EXERCISE DETAILS: Write out the lines below once more, exactly as they appear. Do not include pictures.

EXTRACTED ENTRIES:
════════

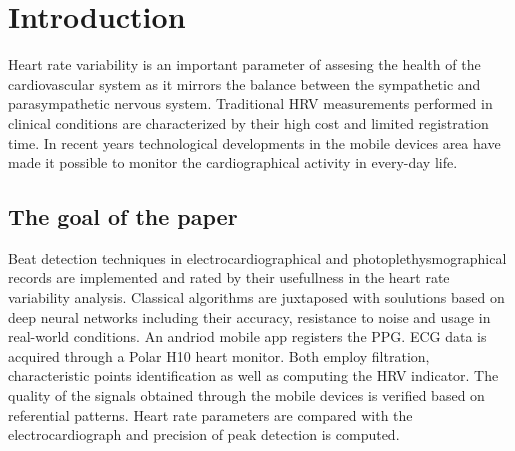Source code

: \documentclass[journal]{IEEEtran}
\begin{document}
{\section{Introduction}
Heart rate variability is an important parameter of assesing the health of the cardiovascular system as it mirrors the balance between the sympathetic and parasympathetic nervous system. Traditional HRV measurements performed in clinical conditions are characterized by their high cost and limited registration time. In recent years technological developments in the mobile devices area have made it possible to monitor the cardiographical activity in every-day life.

\subsection{The goal of the paper}
Beat detection techniques in electrocardiographical and photoplethysmographical records are implemented and rated by their usefullness in the heart rate variability analysis. Classical algorithms are juxtaposed with soulutions based on deep neural networks including their accuracy, resistance to noise and usage in real-world conditions. An andriod mobile app registers the PPG. ECG data is acquired through a Polar H10 heart monitor. Both employ filtration, characteristic points identification as well as computing the HRV indicator. The quality of the signals obtained through the mobile devices is verified based on referential patterns. Heart rate parameters are compared with the electrocardiograph and precision of peak detection is computed.

}
\end{document}
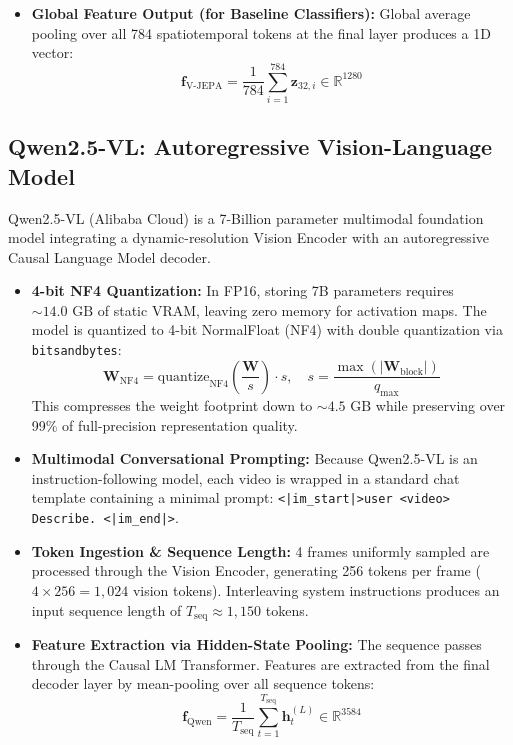 \documentclass[a4paper, 11pt]{article}
\begin{document}
\begin{itemize}
\begin{equation}
        \mathbf{F}_{\text{multi}} = [\bar{\mathbf{z}}_6;\; \bar{\mathbf{z}}_{12};\; \bar{\mathbf{z}}_{18};\; \bar{\mathbf{z}}_{24}] \in \mathbb{R}^{4 \times T' \times 1280} \quad (T'=4)
    \end{equation}
    \item \textbf{Global Feature Output (for Baseline Classifiers):} Global average pooling over all 784 spatiotemporal tokens at the final layer produces a 1D vector:
    \begin{equation}
        \mathbf{f}_{\text{V-JEPA}} = \frac{1}{784}\sum_{i=1}^{784} \mathbf{z}_{32, i} \in \mathbb{R}^{1280}
    \end{equation}
\end{itemize}

\subsection{Qwen2.5-VL: Autoregressive Vision-Language Model}
Qwen2.5-VL (Alibaba Cloud) is a 7-Billion parameter multimodal foundation model integrating a dynamic-resolution Vision Encoder with an autoregressive Causal Language Model decoder.

\begin{itemize}
    \item \textbf{4-bit NF4 Quantization:} In FP16, storing 7B parameters requires $\sim 14.0\text{ GB}$ of static VRAM, leaving zero memory for activation maps. The model is quantized to 4-bit NormalFloat (NF4) with double quantization via \texttt{bitsandbytes}:
    \begin{equation}
        \mathbf{W}_{\text{NF4}} = \text{quantize}_{\text{NF4}}\left(\frac{\mathbf{W}}{s}\right) \cdot s, \quad s = \frac{\max(|\mathbf{W}_{\text{block}}|)}{q_{\max}}
    \end{equation}
    This compresses the weight footprint down to $\sim 4.5\text{ GB}$ while preserving over 99\% of full-precision representation quality.
    \item \textbf{Multimodal Conversational Prompting:} Because Qwen2.5-VL is an instruction-following model, each video is wrapped in a standard chat template containing a minimal prompt: \texttt{<|im\_start|>user <video> Describe. <|im\_end|>}.
    \item \textbf{Token Ingestion \& Sequence Length:} 4 frames uniformly sampled are processed through the Vision Encoder, generating 256 tokens per frame ($4 \times 256 = 1,024$ vision tokens). Interleaving system instructions produces an input sequence length of $T_{\text{seq}} \approx 1,150$ tokens.
    \item \textbf{Feature Extraction via Hidden-State Pooling:} The sequence passes through the Causal LM Transformer. Features are extracted from the final decoder layer by mean-pooling over all sequence tokens:
    \begin{equation}
        \mathbf{f}_{\text{Qwen}} = \frac{1}{T_{\text{seq}}}\sum_{t=1}^{T_{\text{seq}}} \mathbf{h}_t^{(L)} \in \mathbb{R}^{3584}
    \end{equation}
\end{itemize}
\end{document}
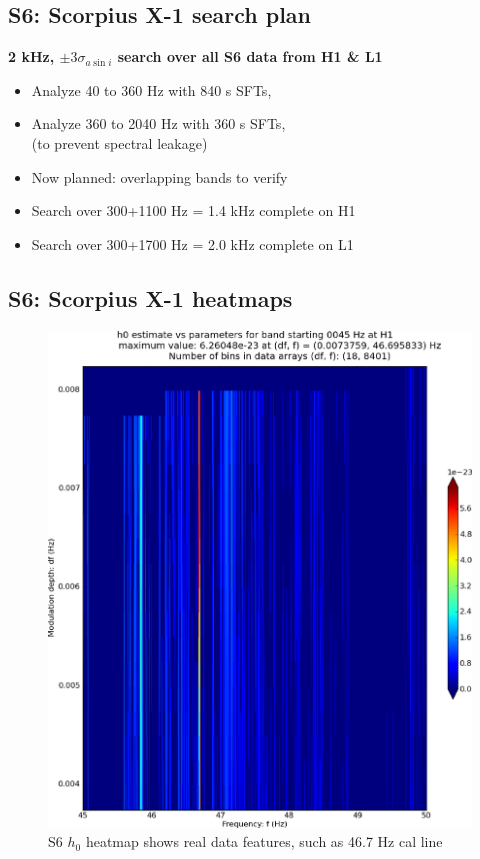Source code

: \subsection{S6: Scorpius X-1 search plan}

\textbf{2 kHz, $\pm 3 \sigma_{a \sin i}$ search over all S6 data from H1 \& L1}
\begin{itemize}
\item Analyze 40 to 360 Hz with 840 s SFTs,
\item Analyze 360 to 2040 Hz with 360 s SFTs,\\
(to prevent spectral leakage)
\item Now planned: overlapping bands to verify
\item Search over 300+1100 Hz = 1.4 kHz complete on H1
\item Search over 300+1700 Hz = 2.0 kHz complete on L1
\end{itemize}


\subsection{S6: Scorpius X-1 heatmaps}

\begin{figure}
\begin{center}
\includegraphics[width=0.5\paperwidth,height=0.35\paperheight]{plots/DFvsFresultsh0-H1_pulsar-0045.eps}
\caption{
S6 $h_0$ heatmap shows real data features, such as 46.7 Hz cal line}
\end{center}
\end{figure}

════════

SOLUTION FOR THIS TASK:
Source code

: \documentclass[journal]{IEEEtran}
\begin{document}
{\section{Introduction}
Heart rate variability is an important parameter of assesing the health of the cardiovascular system as it mirrors the balance between the sympathetic and parasympathetic nervous system. Traditional HRV measurements performed in clinical conditions are characterized by their high cost and limited registration time. In recent years technological developments in the mobile devices area have made it possible to monitor the cardiographical activity in every-day life.

\subsection{The goal of the paper}
Beat detection techniques in electrocardiographical and photoplethysmographical records are implemented and rated by their usefullness in the heart rate variability analysis. Classical algorithms are juxtaposed with soulutions based on deep neural networks including their accuracy, resistance to noise and usage in real-world conditions. An andriod mobile app registers the PPG. ECG data is acquired through a Polar H10 heart monitor. Both employ filtration, characteristic points identification as well as computing the HRV indicator. The quality of the signals obtained through the mobile devices is verified based on referential patterns. Heart rate parameters are compared with the electrocardiograph and precision of peak detection is computed.

}
\end{document}
 \documentclass[a4paper, 11pt]{article}
\begin{document}
\begin{itemize}
\begin{equation}
        \mathbf{F}_{\text{multi}} = [\bar{\mathbf{z}}_6;\; \bar{\mathbf{z}}_{12};\; \bar{\mathbf{z}}_{18};\; \bar{\mathbf{z}}_{24}] \in \mathbb{R}^{4 \times T' \times 1280} \quad (T'=4)
    \end{equation}
    \item \textbf{Global Feature Output (for Baseline Classifiers):} Global average pooling over all 784 spatiotemporal tokens at the final layer produces a 1D vector:
    \begin{equation}
        \mathbf{f}_{\text{V-JEPA}} = \frac{1}{784}\sum_{i=1}^{784} \mathbf{z}_{32, i} \in \mathbb{R}^{1280}
    \end{equation}
\end{itemize}

\subsection{Qwen2.5-VL: Autoregressive Vision-Language Model}
Qwen2.5-VL (Alibaba Cloud) is a 7-Billion parameter multimodal foundation model integrating a dynamic-resolution Vision Encoder with an autoregressive Causal Language Model decoder.

\begin{itemize}
    \item \textbf{4-bit NF4 Quantization:} In FP16, storing 7B parameters requires $\sim 14.0\text{ GB}$ of static VRAM, leaving zero memory for activation maps. The model is quantized to 4-bit NormalFloat (NF4) with double quantization via \texttt{bitsandbytes}:
    \begin{equation}
        \mathbf{W}_{\text{NF4}} = \text{quantize}_{\text{NF4}}\left(\frac{\mathbf{W}}{s}\right) \cdot s, \quad s = \frac{\max(|\mathbf{W}_{\text{block}}|)}{q_{\max}}
    \end{equation}
    This compresses the weight footprint down to $\sim 4.5\text{ GB}$ while preserving over 99\% of full-precision representation quality.
    \item \textbf{Multimodal Conversational Prompting:} Because Qwen2.5-VL is an instruction-following model, each video is wrapped in a standard chat template containing a minimal prompt: \texttt{<|im\_start|>user <video> Describe. <|im\_end|>}.
    \item \textbf{Token Ingestion \& Sequence Length:} 4 frames uniformly sampled are processed through the Vision Encoder, generating 256 tokens per frame ($4 \times 256 = 1,024$ vision tokens). Interleaving system instructions produces an input sequence length of $T_{\text{seq}} \approx 1,150$ tokens.
    \item \textbf{Feature Extraction via Hidden-State Pooling:} The sequence passes through the Causal LM Transformer. Features are extracted from the final decoder layer by mean-pooling over all sequence tokens:
    \begin{equation}
        \mathbf{f}_{\text{Qwen}} = \frac{1}{T_{\text{seq}}}\sum_{t=1}^{T_{\text{seq}}} \mathbf{h}_t^{(L)} \in \mathbb{R}^{3584}
    \end{equation}
\end{itemize}
\end{document}
Source code

: \subsection{S6: Scorpius X-1 search plan}

\textbf{2 kHz, $\pm 3 \sigma_{a \sin i}$ search over all S6 data from H1 \& L1}
\begin{itemize}
\item Analyze 40 to 360 Hz with 840 s SFTs,
\item Analyze 360 to 2040 Hz with 360 s SFTs,\\
(to prevent spectral leakage)
\item Now planned: overlapping bands to verify
\item Search over 300+1100 Hz = 1.4 kHz complete on H1
\item Search over 300+1700 Hz = 2.0 kHz complete on L1
\end{itemize}


\subsection{S6: Scorpius X-1 heatmaps}

\begin{figure}
\begin{center}
\includegraphics[width=0.5\paperwidth,height=0.35\paperheight]{plots/DFvsFresultsh0-H1_pulsar-0045.eps}
\caption{
S6 $h_0$ heatmap shows real data features, such as 46.7 Hz cal line}
\end{center}
\end{figure}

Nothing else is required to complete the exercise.